> _What this task involves_
An exact reproduction of the data below is expected, free of images.
------------------------------
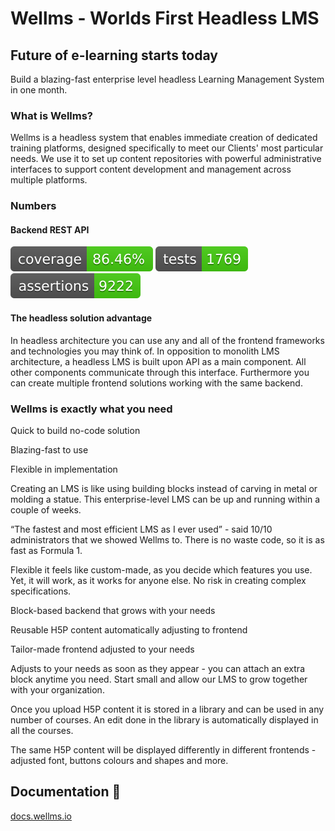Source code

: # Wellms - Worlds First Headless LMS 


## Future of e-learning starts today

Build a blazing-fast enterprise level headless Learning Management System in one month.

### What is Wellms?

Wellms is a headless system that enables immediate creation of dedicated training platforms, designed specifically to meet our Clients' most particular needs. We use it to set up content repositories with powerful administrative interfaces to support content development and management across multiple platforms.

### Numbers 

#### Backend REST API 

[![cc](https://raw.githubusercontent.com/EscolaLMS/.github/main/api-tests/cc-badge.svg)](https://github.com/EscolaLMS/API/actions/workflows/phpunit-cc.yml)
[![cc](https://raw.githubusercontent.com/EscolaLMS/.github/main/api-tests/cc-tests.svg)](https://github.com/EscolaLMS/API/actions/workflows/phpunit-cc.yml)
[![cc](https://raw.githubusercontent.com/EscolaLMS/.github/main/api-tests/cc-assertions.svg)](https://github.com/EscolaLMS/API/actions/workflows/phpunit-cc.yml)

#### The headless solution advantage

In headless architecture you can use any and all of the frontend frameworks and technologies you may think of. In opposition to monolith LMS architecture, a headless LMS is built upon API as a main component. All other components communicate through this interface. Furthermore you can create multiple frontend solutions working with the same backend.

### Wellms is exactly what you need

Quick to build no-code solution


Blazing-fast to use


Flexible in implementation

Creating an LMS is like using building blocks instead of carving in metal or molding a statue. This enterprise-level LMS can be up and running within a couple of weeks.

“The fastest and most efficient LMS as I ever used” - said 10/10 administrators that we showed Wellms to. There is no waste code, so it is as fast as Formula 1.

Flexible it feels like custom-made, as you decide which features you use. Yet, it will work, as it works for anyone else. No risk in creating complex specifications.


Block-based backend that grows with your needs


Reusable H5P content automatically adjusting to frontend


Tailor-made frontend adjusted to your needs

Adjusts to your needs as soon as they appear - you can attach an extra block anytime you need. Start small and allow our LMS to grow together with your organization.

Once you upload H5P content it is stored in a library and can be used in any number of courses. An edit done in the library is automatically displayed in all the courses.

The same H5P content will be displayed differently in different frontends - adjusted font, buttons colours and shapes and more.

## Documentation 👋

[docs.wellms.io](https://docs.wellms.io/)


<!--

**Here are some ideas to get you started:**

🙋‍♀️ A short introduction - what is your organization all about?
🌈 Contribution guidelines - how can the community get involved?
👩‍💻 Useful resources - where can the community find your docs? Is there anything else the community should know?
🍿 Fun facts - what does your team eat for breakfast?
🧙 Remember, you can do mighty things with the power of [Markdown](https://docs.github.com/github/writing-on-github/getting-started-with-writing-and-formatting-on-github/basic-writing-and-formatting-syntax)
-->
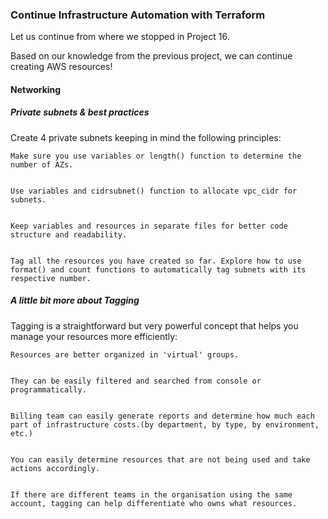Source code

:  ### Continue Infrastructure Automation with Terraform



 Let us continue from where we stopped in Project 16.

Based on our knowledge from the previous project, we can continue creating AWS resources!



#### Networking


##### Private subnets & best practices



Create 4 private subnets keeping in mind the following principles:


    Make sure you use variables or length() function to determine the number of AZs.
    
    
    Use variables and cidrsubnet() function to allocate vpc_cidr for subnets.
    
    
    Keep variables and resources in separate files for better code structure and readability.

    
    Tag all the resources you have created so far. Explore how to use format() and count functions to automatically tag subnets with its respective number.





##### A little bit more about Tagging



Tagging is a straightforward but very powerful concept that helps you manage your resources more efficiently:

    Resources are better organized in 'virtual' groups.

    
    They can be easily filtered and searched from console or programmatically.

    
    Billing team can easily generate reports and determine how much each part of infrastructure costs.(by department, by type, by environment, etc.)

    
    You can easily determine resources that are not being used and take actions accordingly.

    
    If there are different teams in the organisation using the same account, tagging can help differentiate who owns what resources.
------------------------------
> _Exercise solution_
Source code

: # Wellms - Worlds First Headless LMS 


## Future of e-learning starts today

Build a blazing-fast enterprise level headless Learning Management System in one month.

### What is Wellms?

Wellms is a headless system that enables immediate creation of dedicated training platforms, designed specifically to meet our Clients' most particular needs. We use it to set up content repositories with powerful administrative interfaces to support content development and management across multiple platforms.

### Numbers 

#### Backend REST API 

[![cc](https://raw.githubusercontent.com/EscolaLMS/.github/main/api-tests/cc-badge.svg)](https://github.com/EscolaLMS/API/actions/workflows/phpunit-cc.yml)
[![cc](https://raw.githubusercontent.com/EscolaLMS/.github/main/api-tests/cc-tests.svg)](https://github.com/EscolaLMS/API/actions/workflows/phpunit-cc.yml)
[![cc](https://raw.githubusercontent.com/EscolaLMS/.github/main/api-tests/cc-assertions.svg)](https://github.com/EscolaLMS/API/actions/workflows/phpunit-cc.yml)

#### The headless solution advantage

In headless architecture you can use any and all of the frontend frameworks and technologies you may think of. In opposition to monolith LMS architecture, a headless LMS is built upon API as a main component. All other components communicate through this interface. Furthermore you can create multiple frontend solutions working with the same backend.

### Wellms is exactly what you need

Quick to build no-code solution


Blazing-fast to use


Flexible in implementation

Creating an LMS is like using building blocks instead of carving in metal or molding a statue. This enterprise-level LMS can be up and running within a couple of weeks.

“The fastest and most efficient LMS as I ever used” - said 10/10 administrators that we showed Wellms to. There is no waste code, so it is as fast as Formula 1.

Flexible it feels like custom-made, as you decide which features you use. Yet, it will work, as it works for anyone else. No risk in creating complex specifications.


Block-based backend that grows with your needs


Reusable H5P content automatically adjusting to frontend


Tailor-made frontend adjusted to your needs

Adjusts to your needs as soon as they appear - you can attach an extra block anytime you need. Start small and allow our LMS to grow together with your organization.

Once you upload H5P content it is stored in a library and can be used in any number of courses. An edit done in the library is automatically displayed in all the courses.

The same H5P content will be displayed differently in different frontends - adjusted font, buttons colours and shapes and more.

## Documentation 👋

[docs.wellms.io](https://docs.wellms.io/)


<!--

**Here are some ideas to get you started:**

🙋‍♀️ A short introduction - what is your organization all about?
🌈 Contribution guidelines - how can the community get involved?
👩‍💻 Useful resources - where can the community find your docs? Is there anything else the community should know?
🍿 Fun facts - what does your team eat for breakfast?
🧙 Remember, you can do mighty things with the power of [Markdown](https://docs.github.com/github/writing-on-github/getting-started-with-writing-and-formatting-on-github/basic-writing-and-formatting-syntax)
-->
Source code

:  ### Continue Infrastructure Automation with Terraform



 Let us continue from where we stopped in Project 16.

Based on our knowledge from the previous project, we can continue creating AWS resources!



#### Networking


##### Private subnets & best practices



Create 4 private subnets keeping in mind the following principles:


    Make sure you use variables or length() function to determine the number of AZs.
    
    
    Use variables and cidrsubnet() function to allocate vpc_cidr for subnets.
    
    
    Keep variables and resources in separate files for better code structure and readability.

    
    Tag all the resources you have created so far. Explore how to use format() and count functions to automatically tag subnets with its respective number.





##### A little bit more about Tagging



Tagging is a straightforward but very powerful concept that helps you manage your resources more efficiently:

    Resources are better organized in 'virtual' groups.

    
    They can be easily filtered and searched from console or programmatically.

    
    Billing team can easily generate reports and determine how much each part of infrastructure costs.(by department, by type, by environment, etc.)

    
    You can easily determine resources that are not being used and take actions accordingly.

    
    If there are different teams in the organisation using the same account, tagging can help differentiate who owns what resources.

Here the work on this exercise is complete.